What unites two Italian cities as far apart as Sciacca and Ravenna?
Sciacca is a small seaside town in western Sicily; Ravenna is a provincial capital, also by the sea, famous for its splendid mosaics and for having been the capital of the Western Roman Empire.
It is not the sea, however, that unites Sciacca and Ravenna, but the incredible NATO Atlanticist propaganda that has characterized the past two weeks and has been hurled at the two cities.
A few weeks ago I was contacted by the Sciacca municipal administration to participate in a conference that was to be held inside the town hall.
The conference was to talk about the children of the Donbass, how these children are facing the 10th year of the war and how they are living, what condition they are in, how they are managing to attend school.
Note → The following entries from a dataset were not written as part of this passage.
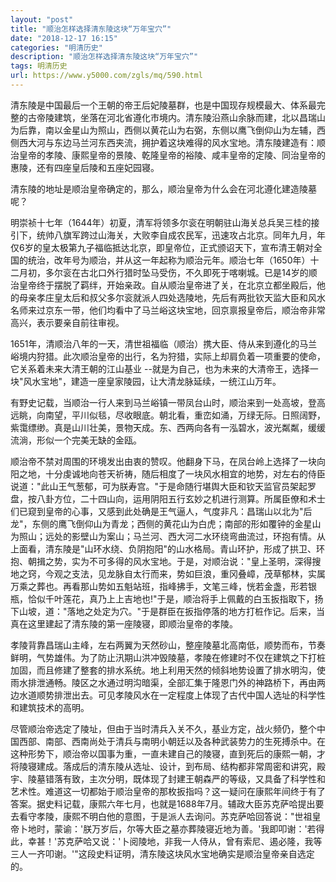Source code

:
 ```yaml
---
layout: "post"
title: "顺治怎样选择清东陵这块“万年宝穴”"
date: "2018-12-17 16:15"
categories: "明清历史"
description: "顺治怎样选择清东陵这块“万年宝穴”"
tags: 明清历史
url: https://www.y5000.com/zgls/mq/590.html
---
```






清东陵是中国最后一个王朝的帝王后妃陵墓群，也是中国现存规模最大、体系最完整的古帝陵建筑，坐落在河北省遵化市境内。清东陵沿燕山余脉而建，北以昌瑞山为后靠，南以金星山为照山，西侧以黄花山为右弼，东侧以鹰飞倒仰山为左辅，西侧西大河与东边马兰河东西夹流，拥护着这块难得的风水宝地。清东陵建造有：顺治皇帝的孝陵、康熙皇帝的景陵、乾隆皇帝的裕陵、咸丰皇帝的定陵、同治皇帝的惠陵，还有四座皇后陵和五座妃园寝。

清东陵的地址是顺治皇帝确定的，那么，顺治皇帝为什么会在河北遵化建造陵墓呢？

明崇祯十七年（1644年）初夏，清军将领多尔衮在明朝驻山海关总兵吴三桂的接引下，统帅八旗军跨过山海关，大败李自成农民军，迅速攻占北京。同年九月，年仅6岁的皇太极第九子福临抵达北京，即皇帝位，正式颁诏天下，宣布清王朝对全国的统治，改年号为顺治，并从这一年起称为顺治元年。顺治七年（1650年）十二月初，多尔衮在古北口外行猎时坠马受伤，不久即死于喀喇城。已是14岁的顺治皇帝终于摆脱了羁绊，开始亲政。自从顺治皇帝进了关，在北京立都坐殿后，他的母亲孝庄皇太后和叔父多尔衮就派人四处选陵地，先后有两批钦天监大臣和风水名师来过京东一带，他们均看中了马兰峪这块宝地，回京禀报皇帝后，顺治帝非常高兴，表示要亲自前往审视。

1651年，清顺治八年的一天，清世祖福临（顺治）携大臣、侍从来到遵化的马兰峪境内狩猎。此次顺治皇帝的出行，名为狩猎，实际上却肩负着一项重要的使命，它关系着未来大清王朝的江山基业
--就是为自己，也为未来的大清帝王，选择一块"风水宝地"，建造一座皇家陵园，让大清龙脉延续，一统江山万年。

有野史记载，当顺治一行人来到马兰峪镇一带凤台山时，顺治来到一处高坡，登高远眺，向南望，平川似毯，尽收眼底。朝北看，重峦如涌，万绿无际。日照阔野，紫霭缥缈。真是山川壮美，景物天成。东、西两向各有一泓碧水，波光粼粼，缓缓流淌，形似一个完美无缺的金瓯。

顺治帝不禁对周围的环境发出由衷的赞叹。他翻身下马，在凤台岭上选择了一块向阳之地，十分虔诚地向苍天祈祷，随后相度了一块风水相宜的地势，对左右的侍臣说道："此山王气葱郁，可为朕寿宫。"于是命随行堪舆大臣和钦天监官员架起罗盘，按八卦方位，二十四山向，运用阴阳五行玄妙之机进行测算。所属臣僚和术士们已窥到皇帝的心事，又感到此处确是王气逼人，气度非凡：昌瑞山以北为"后龙"，东侧的鹰飞倒仰山为青龙；西侧的黄花山为白虎；南部的形如覆钟的金星山为照山；远处的影壁山为案山；马兰河、西大河二水环绕弯曲流过，环抱有情。从上面看，清东陵是"山环水绕、负阴抱阳"的山水格局。青山环护，形成了拱卫、环抱、朝揖之势，实为不可多得的风水宝地。于是，对顺治说："皇上圣明，深得搜地之窍，今观之支法，见龙脉自太行而来，势如巨浪，重冈叠嶂，茂草郁林，实属万乘之葬也。再看那山势如五魁站班，指峰拂手，文笔三峰，恍若金盏，形若银瓶，恰似千叶莲花，真乃上上吉地也!"于是，顺治将手上佩戴的白玉扳指取下，扬下山坡，道："落地之处定为穴。"于是群臣在扳指停落的地方打桩作记。后来，当真在这里建起了清东陵的第一座陵寝，即顺治皇帝的孝陵。

孝陵背靠昌瑞山主峰，左右两翼为天然砂山，整座陵墓北高南低，顺势而布，节奏鲜明，气势雄伟。为了防止汛期山洪冲毁陵墓，孝陵在修建时不仅在建筑之下打桩加固，而且修建了整套的排水系统。地上利用天然的倾斜地势设置了排水明沟，使雨水排泄通畅。陵区之水通过明沟暗渠，全部汇集于隆恩门外的神路桥下，再由两边水道顺势排泄出去。可见孝陵风水在一定程度上体现了古代中国人选址的科学性和建筑技术的高明。

尽管顺治帝选定了陵址，但由于当时清兵入关不久，基业方定，战火频仍，整个中国西部、南部、西南尚处于清兵与南明小朝廷以及各种武装势力的生死搏杀中。在这种形势下，顺治帝以国事为重，一直未建自己的陵寝，直到死后的康熙一朝，才将陵寝建成。落成后的清东陵从选址、设计，到布局、结构都非常周密和讲究，殿宇、陵墓错落有致，主次分明，既体现了封建王朝森严的等级，又具备了科学性和艺术性。难道这一切都始于顺治皇帝的那枚扳指吗？这一疑问在康熙年间终于有了答案。据史料记载，康熙六年七月，也就是1688年7月。辅政大臣苏克萨哈提出要去看守孝陵，康熙不明白他的意图，于是派人去询问。苏克萨哈回答说："世祖皇帝卜地时，蒙谕：'朕万岁后，尔等大臣之墓亦葬陵寝近地为善。'我即叩谢：'若得此，幸甚！'苏克萨哈又说：'卜阅陵地，非我一人侍从，曾有索尼、遏必隆，我等三人一齐叩谢。'"这段史料证明，清东陵这块风水宝地确实是顺治皇帝亲自选定的。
We also wanted to draw attention to the possibility of starting a long-distance adoption project in Sciacca, and also financial aid for a pediatric hospital where children are hospitalized, some orphaned, some from families with serious difficulties and all suffering from tuberculosis.
It was precisely for this reason that I had been asked by two Sciacca city councilors to put me in touch with Ennio Bordato, president of an association that for years has been involved in humanitarian aid for children in former Soviet states, and Anna Soroka, human rights commissioner of the Lugansk People’s Republic.
To avoid any controversy, any instrumentalization, the City of Sciacca had decided not to address in the debate the causes of the conflict, the reasons or wrongs of the parties involved, but to deal only with the topic of children, victims of 10 years of war.
Unfortunately, however, all the beautiful assumptions were cancelled, no conference was held in Sciacca, no humanitarian aid for the children’s hospital was started, no long-distance adoption project was launched.
Because unfortunately for the children of Donbass, it was not enough to live under the bombs for ten years, it was not enough to be orphans or have complicated family situations, it was not enough to be sick with tuberculosis, they also had to have the great misfortune of meeting a person like Pina Picierno vice-president of the European Parliament.
The vice-president of the European Parliament elected on the list of the Italian Democratic Party took action to block the conference and effectively prevent any humanitarian aid for the Donbass children, putting pressure on the mayor and the entire city administration.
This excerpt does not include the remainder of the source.